I'm a Thriller Author Who Figured Out the Secret to Actually Selling Books
And it’s not ideal—because it’s all about the things you can’t control

In June 2024, my novel, Assassins Anonymous, hit stores. Imagine John Wick getting into a recovery program for killers. As elevator pitches go, I may have peaked; that one is pretty good.
The book got some great reviews, but not a ton of press. It sold 1,800 copies in the first week, landing at 144 on the USA TODAY bestseller list.

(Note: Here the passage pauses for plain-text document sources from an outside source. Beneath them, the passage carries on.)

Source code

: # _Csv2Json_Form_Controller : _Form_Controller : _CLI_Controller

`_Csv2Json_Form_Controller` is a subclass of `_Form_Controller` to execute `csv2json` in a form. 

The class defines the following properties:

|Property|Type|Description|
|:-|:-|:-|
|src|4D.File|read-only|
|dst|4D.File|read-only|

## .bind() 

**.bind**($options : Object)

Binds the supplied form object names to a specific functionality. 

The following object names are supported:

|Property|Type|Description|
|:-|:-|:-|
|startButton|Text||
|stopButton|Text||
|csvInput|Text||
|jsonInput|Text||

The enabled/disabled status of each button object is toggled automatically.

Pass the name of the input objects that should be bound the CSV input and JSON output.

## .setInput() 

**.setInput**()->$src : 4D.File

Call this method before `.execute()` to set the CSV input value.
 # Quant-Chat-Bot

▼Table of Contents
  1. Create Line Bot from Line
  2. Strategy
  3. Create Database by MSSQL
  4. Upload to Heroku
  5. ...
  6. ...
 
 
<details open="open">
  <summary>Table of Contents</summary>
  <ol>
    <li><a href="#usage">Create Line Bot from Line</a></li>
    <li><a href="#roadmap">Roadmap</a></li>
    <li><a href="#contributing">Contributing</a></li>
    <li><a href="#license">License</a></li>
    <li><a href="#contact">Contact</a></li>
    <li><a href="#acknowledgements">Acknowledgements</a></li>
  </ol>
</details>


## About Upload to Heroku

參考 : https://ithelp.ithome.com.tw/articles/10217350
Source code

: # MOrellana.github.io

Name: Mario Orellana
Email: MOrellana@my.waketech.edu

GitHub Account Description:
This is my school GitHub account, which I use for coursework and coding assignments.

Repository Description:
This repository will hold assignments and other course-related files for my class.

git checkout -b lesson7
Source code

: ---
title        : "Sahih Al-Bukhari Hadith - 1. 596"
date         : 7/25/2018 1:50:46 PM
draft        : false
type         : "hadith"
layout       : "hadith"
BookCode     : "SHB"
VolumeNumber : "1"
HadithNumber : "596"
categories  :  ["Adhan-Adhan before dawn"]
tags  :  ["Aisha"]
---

This was the first time I ever hit a list, so I was pretty psyched.
The paperback was scheduled to come out this past May 27, and I figured it’d be like any paperback release: I might see a small spike in sales before things settled back down.
But the metrics flipped when my editor reached out to let me know Barnes & Noble had chosen the paperback as their June 2025 mystery and thriller pick.

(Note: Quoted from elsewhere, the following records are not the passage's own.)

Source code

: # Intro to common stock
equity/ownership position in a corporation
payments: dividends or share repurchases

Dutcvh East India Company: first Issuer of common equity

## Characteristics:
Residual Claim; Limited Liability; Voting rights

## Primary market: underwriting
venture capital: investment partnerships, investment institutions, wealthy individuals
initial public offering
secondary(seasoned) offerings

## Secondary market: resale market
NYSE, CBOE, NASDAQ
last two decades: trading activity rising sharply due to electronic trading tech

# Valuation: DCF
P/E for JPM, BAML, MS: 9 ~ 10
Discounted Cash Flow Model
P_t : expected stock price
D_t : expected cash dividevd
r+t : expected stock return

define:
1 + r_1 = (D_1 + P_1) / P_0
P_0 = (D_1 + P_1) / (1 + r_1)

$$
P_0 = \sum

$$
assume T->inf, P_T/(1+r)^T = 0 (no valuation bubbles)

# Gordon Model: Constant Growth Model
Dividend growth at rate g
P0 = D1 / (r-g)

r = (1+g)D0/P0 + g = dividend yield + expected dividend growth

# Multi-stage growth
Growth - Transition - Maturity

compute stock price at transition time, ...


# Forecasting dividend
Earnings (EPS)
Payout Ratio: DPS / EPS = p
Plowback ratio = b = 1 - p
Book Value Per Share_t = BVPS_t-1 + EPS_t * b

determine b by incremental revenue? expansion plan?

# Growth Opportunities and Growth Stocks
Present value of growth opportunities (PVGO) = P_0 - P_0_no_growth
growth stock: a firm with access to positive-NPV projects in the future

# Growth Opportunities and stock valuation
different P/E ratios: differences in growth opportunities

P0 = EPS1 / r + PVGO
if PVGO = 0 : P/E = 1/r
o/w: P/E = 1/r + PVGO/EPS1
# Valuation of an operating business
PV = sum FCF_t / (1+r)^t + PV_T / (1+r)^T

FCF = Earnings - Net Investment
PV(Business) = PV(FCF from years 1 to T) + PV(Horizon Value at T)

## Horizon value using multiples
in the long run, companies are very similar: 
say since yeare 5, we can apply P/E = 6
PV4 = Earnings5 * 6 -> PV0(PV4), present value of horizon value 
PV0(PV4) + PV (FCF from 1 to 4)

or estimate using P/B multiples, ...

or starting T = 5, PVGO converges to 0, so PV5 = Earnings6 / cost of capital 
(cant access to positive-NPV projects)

That meant a massive print order, and prime placement in every single Barnes & Noble in the United States. Google tells me there are 667 locations. That’s a lot. Employees would be handselling it and posting about it on social media.

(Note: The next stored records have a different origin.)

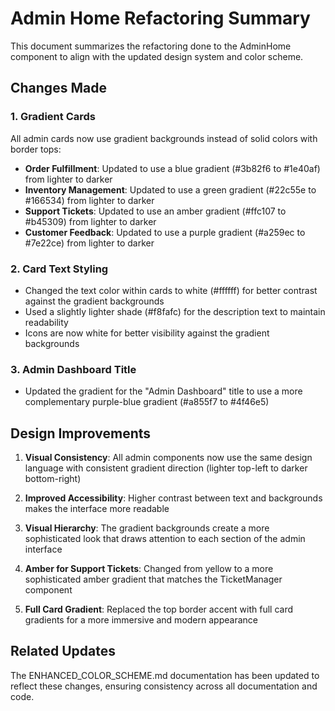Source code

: # Admin Home Refactoring Summary

This document summarizes the refactoring done to the AdminHome component to align with the updated design system and color scheme.

## Changes Made

### 1. Gradient Cards

All admin cards now use gradient backgrounds instead of solid colors with border tops:

- **Order Fulfillment**: Updated to use a blue gradient (#3b82f6 to #1e40af) from lighter to darker
- **Inventory Management**: Updated to use a green gradient (#22c55e to #166534) from lighter to darker
- **Support Tickets**: Updated to use an amber gradient (#ffc107 to #b45309) from lighter to darker
- **Customer Feedback**: Updated to use a purple gradient (#a259ec to #7e22ce) from lighter to darker

### 2. Card Text Styling

- Changed the text color within cards to white (#ffffff) for better contrast against the gradient backgrounds
- Used a slightly lighter shade (#f8fafc) for the description text to maintain readability
- Icons are now white for better visibility against the gradient backgrounds

### 3. Admin Dashboard Title

- Updated the gradient for the "Admin Dashboard" title to use a more complementary purple-blue gradient (#a855f7 to #4f46e5)

## Design Improvements

1. **Visual Consistency**: All admin components now use the same design language with consistent gradient direction (lighter top-left to darker bottom-right)

2. **Improved Accessibility**: Higher contrast between text and backgrounds makes the interface more readable

3. **Visual Hierarchy**: The gradient backgrounds create a more sophisticated look that draws attention to each section of the admin interface

4. **Amber for Support Tickets**: Changed from yellow to a more sophisticated amber gradient that matches the TicketManager component

5. **Full Card Gradient**: Replaced the top border accent with full card gradients for a more immersive and modern appearance

## Related Updates

The ENHANCED_COLOR_SCHEME.md documentation has been updated to reflect these changes, ensuring consistency across all documentation and code.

It would come with an added bonus, too: in the back of the book would be a teaser for the sequel, The Medusa Protocol, which comes out June 24.
From a marketing perspective, the timing could not be better, and it created a seismic shift in expectations.
Penguin Random House has an author portal where you can log in to see how many copies you’ve sold of a given book. It breaks things down by print, audio, and ebook, and it updates every Monday morning, so I tend to start my week by logging in and looking at my sales numbers.
This is not a healthy thing to do. I don’t recommend it.
So, Assassins Anonymous came out a year ago. Between June 2024 and May 2025, it sold about 12,000 copies.
The following number probably isn’t exact, because there’s some lag in the reporting, but as of June 16, thanks to the Barnes & Noble promotion, Assassins sold more than 14,000 copies.
In June. In two weeks.
I sold more copies in two weeks than I did in a year.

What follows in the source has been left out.